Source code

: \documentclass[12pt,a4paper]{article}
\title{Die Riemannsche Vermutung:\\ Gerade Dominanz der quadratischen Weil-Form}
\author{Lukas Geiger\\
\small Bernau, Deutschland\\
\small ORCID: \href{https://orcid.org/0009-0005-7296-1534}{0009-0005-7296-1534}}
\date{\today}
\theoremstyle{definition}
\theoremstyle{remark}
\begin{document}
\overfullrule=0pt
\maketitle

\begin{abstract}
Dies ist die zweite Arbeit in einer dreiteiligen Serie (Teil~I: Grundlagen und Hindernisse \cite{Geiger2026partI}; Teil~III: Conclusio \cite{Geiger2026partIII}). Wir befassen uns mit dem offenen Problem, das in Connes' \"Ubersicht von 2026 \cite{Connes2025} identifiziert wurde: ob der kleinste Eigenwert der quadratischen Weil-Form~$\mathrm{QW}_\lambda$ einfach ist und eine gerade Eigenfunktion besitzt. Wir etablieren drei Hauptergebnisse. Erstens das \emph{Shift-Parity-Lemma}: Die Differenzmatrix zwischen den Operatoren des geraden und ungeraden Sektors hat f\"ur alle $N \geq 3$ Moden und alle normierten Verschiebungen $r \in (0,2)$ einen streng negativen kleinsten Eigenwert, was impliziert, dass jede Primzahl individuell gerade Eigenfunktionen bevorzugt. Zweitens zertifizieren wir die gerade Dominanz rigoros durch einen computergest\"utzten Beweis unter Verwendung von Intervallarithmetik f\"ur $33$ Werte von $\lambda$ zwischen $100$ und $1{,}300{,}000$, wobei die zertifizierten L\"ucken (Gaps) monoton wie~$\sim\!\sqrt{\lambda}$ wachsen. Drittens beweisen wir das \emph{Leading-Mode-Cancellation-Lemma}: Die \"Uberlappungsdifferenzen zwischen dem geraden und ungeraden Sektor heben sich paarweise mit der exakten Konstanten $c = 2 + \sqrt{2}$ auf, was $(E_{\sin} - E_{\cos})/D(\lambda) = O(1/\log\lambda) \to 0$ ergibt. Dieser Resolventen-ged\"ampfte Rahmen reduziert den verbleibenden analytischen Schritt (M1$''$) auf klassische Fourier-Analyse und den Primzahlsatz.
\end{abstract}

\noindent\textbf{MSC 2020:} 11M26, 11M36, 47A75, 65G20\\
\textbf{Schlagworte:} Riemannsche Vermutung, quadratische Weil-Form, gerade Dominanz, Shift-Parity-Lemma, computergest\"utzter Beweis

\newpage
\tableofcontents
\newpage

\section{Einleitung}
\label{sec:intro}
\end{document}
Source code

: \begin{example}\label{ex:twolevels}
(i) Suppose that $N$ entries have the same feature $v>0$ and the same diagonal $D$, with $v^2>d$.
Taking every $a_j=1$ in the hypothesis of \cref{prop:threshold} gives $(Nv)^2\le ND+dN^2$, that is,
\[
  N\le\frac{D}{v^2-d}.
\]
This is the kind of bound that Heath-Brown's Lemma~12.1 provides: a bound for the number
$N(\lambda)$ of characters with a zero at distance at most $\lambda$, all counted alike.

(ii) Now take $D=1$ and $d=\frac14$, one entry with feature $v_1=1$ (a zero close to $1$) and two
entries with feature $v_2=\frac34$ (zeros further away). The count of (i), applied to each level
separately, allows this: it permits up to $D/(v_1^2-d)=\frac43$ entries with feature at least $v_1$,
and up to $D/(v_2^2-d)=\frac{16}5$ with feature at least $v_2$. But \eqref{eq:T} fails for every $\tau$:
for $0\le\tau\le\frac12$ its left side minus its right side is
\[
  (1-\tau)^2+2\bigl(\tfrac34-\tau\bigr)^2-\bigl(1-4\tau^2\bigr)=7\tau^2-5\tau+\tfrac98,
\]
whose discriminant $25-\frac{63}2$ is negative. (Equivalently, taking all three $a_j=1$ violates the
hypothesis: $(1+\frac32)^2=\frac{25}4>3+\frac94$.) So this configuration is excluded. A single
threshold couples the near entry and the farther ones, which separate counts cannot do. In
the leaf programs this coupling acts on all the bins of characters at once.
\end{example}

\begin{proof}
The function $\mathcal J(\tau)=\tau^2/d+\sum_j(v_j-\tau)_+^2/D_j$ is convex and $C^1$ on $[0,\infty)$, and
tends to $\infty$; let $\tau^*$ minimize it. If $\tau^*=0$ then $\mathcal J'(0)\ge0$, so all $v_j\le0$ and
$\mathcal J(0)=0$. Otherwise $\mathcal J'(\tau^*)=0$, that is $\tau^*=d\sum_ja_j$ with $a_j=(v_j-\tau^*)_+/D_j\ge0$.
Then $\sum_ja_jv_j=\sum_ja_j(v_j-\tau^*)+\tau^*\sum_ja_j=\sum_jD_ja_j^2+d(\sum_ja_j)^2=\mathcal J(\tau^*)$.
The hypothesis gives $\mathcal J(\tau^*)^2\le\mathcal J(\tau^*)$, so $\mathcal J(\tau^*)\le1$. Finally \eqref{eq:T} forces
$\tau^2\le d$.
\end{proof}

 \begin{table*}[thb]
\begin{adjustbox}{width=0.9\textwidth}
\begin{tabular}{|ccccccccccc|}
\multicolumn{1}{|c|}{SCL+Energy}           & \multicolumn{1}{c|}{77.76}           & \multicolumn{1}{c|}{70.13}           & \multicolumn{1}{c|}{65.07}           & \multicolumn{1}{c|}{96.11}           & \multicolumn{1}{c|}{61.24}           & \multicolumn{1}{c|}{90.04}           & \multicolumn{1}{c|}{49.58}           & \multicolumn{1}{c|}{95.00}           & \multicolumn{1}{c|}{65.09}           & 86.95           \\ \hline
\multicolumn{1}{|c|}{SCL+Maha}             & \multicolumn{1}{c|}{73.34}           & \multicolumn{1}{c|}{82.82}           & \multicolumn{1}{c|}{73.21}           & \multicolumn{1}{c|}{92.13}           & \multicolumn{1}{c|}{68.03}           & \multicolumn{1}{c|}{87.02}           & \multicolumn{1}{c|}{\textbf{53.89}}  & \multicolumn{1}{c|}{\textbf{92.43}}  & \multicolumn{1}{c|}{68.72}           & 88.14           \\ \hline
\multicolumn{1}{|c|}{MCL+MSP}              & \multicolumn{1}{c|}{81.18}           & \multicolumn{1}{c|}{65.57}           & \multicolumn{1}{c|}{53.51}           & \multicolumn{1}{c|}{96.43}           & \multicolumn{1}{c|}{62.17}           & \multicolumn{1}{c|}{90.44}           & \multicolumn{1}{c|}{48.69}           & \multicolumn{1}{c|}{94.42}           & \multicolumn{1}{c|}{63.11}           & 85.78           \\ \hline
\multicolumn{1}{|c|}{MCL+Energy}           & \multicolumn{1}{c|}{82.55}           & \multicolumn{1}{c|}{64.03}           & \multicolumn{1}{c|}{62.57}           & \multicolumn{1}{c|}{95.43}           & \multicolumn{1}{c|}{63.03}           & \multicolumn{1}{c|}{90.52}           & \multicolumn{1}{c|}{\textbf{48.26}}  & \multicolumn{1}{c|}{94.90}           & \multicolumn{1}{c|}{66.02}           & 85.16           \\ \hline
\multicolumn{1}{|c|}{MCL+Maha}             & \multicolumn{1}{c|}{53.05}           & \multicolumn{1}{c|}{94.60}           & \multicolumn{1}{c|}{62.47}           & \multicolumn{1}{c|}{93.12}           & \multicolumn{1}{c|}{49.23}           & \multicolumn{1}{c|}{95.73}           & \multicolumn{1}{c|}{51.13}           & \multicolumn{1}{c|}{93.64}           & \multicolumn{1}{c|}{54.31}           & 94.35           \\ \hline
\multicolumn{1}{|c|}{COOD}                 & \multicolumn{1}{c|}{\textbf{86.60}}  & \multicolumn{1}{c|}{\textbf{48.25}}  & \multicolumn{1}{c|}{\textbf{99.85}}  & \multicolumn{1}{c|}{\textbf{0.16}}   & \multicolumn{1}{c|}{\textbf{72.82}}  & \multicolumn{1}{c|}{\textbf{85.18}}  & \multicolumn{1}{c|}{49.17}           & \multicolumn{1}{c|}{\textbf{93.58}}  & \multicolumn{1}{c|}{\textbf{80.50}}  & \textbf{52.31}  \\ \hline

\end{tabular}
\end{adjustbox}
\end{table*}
■ ■ ■
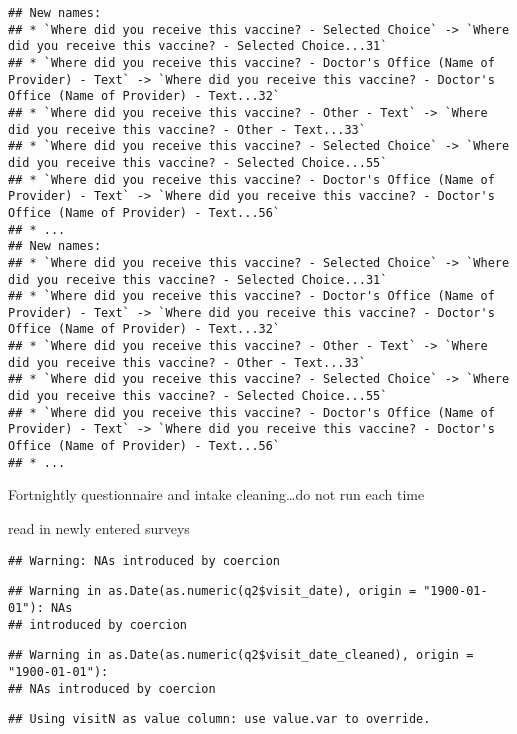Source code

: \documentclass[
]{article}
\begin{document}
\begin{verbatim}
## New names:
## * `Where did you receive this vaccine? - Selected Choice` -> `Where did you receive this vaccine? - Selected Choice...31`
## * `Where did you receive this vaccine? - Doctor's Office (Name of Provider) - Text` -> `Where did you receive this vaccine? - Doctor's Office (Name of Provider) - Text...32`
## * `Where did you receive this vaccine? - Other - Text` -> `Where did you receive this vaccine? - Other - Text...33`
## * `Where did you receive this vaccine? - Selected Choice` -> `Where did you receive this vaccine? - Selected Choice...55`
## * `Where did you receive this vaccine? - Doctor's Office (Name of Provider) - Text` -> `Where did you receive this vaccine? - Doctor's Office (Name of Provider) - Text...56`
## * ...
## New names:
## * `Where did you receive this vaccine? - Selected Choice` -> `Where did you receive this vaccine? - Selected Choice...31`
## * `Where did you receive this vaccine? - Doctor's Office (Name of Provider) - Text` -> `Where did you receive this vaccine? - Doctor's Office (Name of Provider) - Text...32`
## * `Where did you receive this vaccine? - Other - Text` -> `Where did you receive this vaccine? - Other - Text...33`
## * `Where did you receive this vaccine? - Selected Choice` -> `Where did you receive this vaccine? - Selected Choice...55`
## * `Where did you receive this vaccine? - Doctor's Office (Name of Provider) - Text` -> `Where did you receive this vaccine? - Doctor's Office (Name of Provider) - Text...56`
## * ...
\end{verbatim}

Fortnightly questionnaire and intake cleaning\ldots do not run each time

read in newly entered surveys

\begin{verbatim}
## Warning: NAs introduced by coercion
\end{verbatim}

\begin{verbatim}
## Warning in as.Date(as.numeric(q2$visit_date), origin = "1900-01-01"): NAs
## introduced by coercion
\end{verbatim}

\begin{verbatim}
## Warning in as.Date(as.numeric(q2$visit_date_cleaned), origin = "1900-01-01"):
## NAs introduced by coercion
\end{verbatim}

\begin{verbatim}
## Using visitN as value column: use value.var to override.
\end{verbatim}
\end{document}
■ ■ ■
Task item
Please copy each line of the material that contains the word "example".

Answer space
: \begin{example}\label{ex:twolevels}
\end{example}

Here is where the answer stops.